■ Provided data ■

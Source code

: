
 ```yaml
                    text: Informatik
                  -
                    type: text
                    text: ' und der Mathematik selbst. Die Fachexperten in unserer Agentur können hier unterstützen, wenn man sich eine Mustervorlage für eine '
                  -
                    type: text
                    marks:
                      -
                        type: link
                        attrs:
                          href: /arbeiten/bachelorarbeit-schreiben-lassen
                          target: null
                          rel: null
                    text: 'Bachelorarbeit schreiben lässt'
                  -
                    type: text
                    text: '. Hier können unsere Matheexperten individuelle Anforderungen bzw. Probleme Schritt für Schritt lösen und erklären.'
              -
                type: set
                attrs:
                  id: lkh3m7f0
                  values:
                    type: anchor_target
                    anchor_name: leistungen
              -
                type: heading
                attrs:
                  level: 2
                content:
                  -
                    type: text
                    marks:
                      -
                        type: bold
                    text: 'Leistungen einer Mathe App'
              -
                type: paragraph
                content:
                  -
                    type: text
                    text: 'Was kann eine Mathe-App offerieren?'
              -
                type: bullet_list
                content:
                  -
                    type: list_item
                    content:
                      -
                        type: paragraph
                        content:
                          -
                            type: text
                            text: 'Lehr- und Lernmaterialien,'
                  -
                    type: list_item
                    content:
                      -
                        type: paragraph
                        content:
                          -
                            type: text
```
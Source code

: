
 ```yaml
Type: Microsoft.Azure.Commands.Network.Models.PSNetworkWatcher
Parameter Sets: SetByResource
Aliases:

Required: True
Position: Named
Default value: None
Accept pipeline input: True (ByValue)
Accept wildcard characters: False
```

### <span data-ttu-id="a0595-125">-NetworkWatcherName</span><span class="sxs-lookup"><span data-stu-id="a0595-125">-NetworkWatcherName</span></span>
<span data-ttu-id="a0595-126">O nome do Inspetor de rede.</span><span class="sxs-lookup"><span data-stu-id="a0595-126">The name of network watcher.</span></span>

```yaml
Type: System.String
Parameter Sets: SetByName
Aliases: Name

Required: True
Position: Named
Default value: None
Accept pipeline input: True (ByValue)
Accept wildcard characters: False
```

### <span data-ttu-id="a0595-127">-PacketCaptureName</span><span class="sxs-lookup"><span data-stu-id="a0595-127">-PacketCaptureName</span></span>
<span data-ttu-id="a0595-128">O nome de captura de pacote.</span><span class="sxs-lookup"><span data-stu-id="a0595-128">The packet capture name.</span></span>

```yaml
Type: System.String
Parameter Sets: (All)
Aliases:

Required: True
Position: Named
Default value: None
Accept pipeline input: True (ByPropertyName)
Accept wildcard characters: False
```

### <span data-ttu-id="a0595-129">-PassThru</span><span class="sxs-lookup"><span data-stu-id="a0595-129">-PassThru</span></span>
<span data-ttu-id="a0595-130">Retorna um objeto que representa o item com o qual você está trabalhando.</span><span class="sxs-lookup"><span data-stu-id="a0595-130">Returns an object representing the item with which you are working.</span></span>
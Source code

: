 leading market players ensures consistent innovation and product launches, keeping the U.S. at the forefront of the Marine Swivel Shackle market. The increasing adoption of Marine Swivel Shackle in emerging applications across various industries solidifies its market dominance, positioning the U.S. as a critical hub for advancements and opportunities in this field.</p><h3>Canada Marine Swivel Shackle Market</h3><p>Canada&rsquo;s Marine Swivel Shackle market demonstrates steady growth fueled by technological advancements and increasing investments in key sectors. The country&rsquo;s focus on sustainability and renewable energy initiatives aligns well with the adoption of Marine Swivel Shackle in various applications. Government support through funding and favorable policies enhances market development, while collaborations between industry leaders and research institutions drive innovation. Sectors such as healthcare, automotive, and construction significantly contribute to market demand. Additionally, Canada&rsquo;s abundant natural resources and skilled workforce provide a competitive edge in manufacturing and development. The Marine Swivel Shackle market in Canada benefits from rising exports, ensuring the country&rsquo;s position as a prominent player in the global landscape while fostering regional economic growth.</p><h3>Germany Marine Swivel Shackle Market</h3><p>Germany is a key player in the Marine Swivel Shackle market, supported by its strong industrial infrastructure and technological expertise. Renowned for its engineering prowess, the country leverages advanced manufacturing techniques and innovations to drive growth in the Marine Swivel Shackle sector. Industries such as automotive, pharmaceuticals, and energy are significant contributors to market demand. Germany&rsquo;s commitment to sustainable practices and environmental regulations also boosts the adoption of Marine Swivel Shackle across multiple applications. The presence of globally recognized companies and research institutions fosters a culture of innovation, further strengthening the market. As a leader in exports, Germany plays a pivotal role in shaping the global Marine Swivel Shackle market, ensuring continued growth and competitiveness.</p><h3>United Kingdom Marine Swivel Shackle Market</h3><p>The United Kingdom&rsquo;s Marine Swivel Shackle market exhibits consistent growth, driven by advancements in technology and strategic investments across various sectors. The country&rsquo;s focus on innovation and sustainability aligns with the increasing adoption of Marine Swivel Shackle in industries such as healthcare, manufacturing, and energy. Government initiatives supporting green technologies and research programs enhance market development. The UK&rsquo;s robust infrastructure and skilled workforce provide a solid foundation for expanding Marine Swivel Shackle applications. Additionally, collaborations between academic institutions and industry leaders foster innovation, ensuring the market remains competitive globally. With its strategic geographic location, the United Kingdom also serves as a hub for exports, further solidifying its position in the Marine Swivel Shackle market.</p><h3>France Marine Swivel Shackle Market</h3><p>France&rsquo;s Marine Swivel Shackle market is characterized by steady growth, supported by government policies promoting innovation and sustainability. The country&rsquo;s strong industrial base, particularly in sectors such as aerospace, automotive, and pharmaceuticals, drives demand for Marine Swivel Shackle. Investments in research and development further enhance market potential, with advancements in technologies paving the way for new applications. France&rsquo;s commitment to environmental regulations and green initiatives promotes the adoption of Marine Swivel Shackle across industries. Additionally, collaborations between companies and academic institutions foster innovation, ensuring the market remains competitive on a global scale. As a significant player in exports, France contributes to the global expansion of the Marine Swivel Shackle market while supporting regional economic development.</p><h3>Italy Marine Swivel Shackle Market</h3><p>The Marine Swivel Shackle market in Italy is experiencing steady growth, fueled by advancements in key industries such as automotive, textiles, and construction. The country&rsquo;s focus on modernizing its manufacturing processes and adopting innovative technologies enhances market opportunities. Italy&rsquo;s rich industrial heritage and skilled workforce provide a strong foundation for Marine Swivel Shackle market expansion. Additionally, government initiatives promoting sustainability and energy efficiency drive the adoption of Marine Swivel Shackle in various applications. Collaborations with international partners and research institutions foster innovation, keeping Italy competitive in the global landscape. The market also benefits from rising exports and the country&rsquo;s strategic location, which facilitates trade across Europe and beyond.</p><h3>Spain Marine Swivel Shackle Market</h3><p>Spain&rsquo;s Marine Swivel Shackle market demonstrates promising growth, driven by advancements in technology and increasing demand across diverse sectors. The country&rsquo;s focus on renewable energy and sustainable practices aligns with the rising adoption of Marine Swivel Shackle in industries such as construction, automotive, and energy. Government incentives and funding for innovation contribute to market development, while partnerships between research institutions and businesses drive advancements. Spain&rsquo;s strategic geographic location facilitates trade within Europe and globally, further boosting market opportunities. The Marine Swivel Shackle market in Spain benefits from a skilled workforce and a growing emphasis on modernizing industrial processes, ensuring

■ Problem ■
Search the records for the word "können". Copy every line that has it.

■ Output for this exercise ■
                    text: ' und der Mathematik selbst. Die Fachexperten in unserer Agentur können hier unterstützen, wenn man sich eine Mustervorlage für eine '
                    text: '. Hier können unsere Matheexperten individuelle Anforderungen bzw. Probleme Schritt für Schritt lösen und erklären.'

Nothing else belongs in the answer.